Leaving Laughlin; the longest day
It’s been a 500-mile day… almost. We fell a half-mile short of that figure, and I briefly considered riding around in the parking lot of the Topaz Lodge until the tripmeter turned over, but the hell with it. Over the course of the day’s ride, we’ve experienced a 50-degree variation in temperature, and a 7,500-foot variation in elevation. Another bloody hot dash across the Mojave Desert out of Laughlin segued into a long lope up Highway 395 from Kramer Junction to Topaz Lake, running between the 14,000-foot peaks of the Sierras and their 10,000-foot counterparts on the Nevada side and taking a sound thrashing from crosswinds. The Special charges on through all of it unfazed, unflappable, and I remain physically unfazed as well, without the slightest symptom of monkey-butt, spine-lock, shmush-guts, digital numbness, Jake leg or incontinence. But it was on the downslope of 8,000-foot Deadman’s Pass near Mammoth Lakes that the sky went from a perfect blue to an ominous sheet of gray, and in seeing that development, something unnerving occurred to me: the calendar. In my fevered haste to escape the oppressive heat of the desert and seek relief in the high country, I’d completely overlooked the fact that this was April. And that no sane motorcyclist counts on getting over a high Sierra pass in April. May’s usually sketchy. Some years, even June’s a gamble.

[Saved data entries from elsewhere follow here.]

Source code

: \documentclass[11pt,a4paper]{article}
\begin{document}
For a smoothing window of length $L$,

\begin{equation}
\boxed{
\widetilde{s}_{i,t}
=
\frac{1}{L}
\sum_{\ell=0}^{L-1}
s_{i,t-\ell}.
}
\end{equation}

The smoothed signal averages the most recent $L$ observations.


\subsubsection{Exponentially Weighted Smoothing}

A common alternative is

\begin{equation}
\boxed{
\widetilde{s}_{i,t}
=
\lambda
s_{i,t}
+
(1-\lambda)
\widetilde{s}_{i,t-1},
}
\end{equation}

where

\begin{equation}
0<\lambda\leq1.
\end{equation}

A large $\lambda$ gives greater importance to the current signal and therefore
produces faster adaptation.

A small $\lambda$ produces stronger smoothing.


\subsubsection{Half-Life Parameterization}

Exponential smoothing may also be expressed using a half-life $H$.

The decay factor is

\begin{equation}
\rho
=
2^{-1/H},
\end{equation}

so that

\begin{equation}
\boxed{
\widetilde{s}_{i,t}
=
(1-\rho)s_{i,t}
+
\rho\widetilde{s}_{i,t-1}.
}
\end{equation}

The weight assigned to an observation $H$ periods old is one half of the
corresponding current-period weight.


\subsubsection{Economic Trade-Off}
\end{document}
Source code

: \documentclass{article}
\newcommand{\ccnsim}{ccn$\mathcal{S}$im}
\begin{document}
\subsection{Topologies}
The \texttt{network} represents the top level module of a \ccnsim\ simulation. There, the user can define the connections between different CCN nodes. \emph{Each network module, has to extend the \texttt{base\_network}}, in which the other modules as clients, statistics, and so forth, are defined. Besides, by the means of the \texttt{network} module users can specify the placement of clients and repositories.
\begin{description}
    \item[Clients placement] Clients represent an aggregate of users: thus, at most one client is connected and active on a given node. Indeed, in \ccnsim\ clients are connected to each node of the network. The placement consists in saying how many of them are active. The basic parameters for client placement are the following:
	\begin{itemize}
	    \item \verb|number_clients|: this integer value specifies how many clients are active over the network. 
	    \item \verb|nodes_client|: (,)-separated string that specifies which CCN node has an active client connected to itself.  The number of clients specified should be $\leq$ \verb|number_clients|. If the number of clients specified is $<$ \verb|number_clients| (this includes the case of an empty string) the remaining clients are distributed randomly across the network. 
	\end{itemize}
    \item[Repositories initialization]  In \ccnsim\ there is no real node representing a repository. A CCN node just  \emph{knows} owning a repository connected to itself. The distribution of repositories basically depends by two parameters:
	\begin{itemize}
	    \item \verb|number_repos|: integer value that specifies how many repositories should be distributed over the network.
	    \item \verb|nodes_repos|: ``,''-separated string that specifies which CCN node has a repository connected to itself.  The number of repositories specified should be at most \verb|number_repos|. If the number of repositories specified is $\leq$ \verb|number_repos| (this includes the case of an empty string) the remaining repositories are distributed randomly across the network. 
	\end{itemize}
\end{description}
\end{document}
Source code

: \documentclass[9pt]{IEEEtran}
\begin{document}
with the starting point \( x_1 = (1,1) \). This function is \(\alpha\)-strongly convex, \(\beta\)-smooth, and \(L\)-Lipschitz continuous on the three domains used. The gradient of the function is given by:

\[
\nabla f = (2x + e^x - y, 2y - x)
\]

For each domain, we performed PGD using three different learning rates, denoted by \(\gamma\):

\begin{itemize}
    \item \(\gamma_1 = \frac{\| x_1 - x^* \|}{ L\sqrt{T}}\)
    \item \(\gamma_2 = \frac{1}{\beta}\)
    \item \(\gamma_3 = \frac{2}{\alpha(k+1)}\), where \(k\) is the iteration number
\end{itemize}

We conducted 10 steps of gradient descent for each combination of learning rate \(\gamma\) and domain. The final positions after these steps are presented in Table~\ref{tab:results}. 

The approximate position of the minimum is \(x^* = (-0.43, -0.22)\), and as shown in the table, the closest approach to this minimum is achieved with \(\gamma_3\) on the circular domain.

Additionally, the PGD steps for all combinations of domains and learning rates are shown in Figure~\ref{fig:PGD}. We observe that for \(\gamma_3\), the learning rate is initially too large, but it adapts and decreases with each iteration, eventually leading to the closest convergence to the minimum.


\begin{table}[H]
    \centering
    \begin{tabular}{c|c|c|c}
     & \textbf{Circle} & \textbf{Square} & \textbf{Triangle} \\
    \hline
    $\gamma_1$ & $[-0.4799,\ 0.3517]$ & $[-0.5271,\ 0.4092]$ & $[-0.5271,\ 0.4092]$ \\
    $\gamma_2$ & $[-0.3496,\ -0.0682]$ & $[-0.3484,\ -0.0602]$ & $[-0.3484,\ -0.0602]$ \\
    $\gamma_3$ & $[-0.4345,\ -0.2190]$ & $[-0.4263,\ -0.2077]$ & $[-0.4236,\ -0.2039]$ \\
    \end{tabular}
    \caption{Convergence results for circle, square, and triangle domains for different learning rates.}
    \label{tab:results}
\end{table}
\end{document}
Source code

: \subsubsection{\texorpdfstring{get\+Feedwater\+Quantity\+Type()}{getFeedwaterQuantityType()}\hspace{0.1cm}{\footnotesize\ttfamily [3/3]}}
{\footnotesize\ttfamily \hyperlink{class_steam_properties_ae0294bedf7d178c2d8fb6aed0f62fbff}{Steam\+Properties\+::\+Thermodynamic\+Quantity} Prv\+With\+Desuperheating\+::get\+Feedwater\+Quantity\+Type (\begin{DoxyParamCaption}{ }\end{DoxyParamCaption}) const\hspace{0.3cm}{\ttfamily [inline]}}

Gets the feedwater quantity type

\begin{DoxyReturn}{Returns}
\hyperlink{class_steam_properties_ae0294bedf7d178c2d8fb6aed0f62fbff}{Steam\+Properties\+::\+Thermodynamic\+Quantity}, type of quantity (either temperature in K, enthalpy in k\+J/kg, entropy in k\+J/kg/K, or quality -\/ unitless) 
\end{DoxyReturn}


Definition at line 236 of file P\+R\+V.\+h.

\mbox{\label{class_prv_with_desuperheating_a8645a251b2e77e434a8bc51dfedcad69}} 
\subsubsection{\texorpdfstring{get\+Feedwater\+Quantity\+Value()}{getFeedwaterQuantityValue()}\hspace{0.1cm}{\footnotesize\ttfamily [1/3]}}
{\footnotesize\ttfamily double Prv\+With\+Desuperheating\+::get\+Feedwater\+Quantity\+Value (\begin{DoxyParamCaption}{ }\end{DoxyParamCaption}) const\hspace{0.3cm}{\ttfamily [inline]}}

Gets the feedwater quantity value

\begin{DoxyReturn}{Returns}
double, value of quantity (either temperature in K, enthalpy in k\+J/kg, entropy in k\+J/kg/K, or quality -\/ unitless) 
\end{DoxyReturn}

What the hell was I thinking? The high-pressure bubble that had brought record heat to the region could break down at, literally, any moment, and there we’d be. Utterly cut off and forced to retrace our route for hundreds upon hundreds of miles. We could, of course, get while the getting’s good and try to scoot up over the summit before the weather can take a turn, but after nearly 500 miles, and with the darkness descending, that undertaking didn’t hold a speck of appeal.

No, we would lay over at Topaz Lake and take our chances come the morning. If only a little snow fell at the higher elevations, we could manage that. By now there wasn’t a nuance about the Special’s handling I wasn’t attuned to, and I had absolute faith in the bike’s road savvy. Let it snow. And that’s the way the mind works after a really long and grueling day in the saddle.

Road karma
Come morning, the bubble has held, and the dark clouds have cleared away. And in the early chill I pack up the Special and we set off up into the Sierras, snow lingering in every shadow, winding over roads still wearing the rockslide road debris of winter. Climbing over at Monitor Pass, and again at Echo Summit, temperature in the 30s, alert for the dread black ice. Vistas unfold at every turn, and that special ecstasy that the road delivers only to the touring rider comes over me. The long descent to the valley below begins, and of the many things I know about this bike after 2,500 adventurous miles all told, what I know best right now is that I don’t want to return it to the Fleet Center.